◆ Assigned task ◆
After reading the listing below, copy it out exactly.
Exercise data START
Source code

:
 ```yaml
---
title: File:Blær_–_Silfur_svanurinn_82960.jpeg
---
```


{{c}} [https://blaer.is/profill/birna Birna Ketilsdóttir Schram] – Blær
Exercise data END
◆ Response below ◆
Source code

:
 ```yaml
---
title: File:Blær_–_Silfur_svanurinn_82960.jpeg
---
```


{{c}} [https://blaer.is/profill/birna Birna Ketilsdóttir Schram] – Blær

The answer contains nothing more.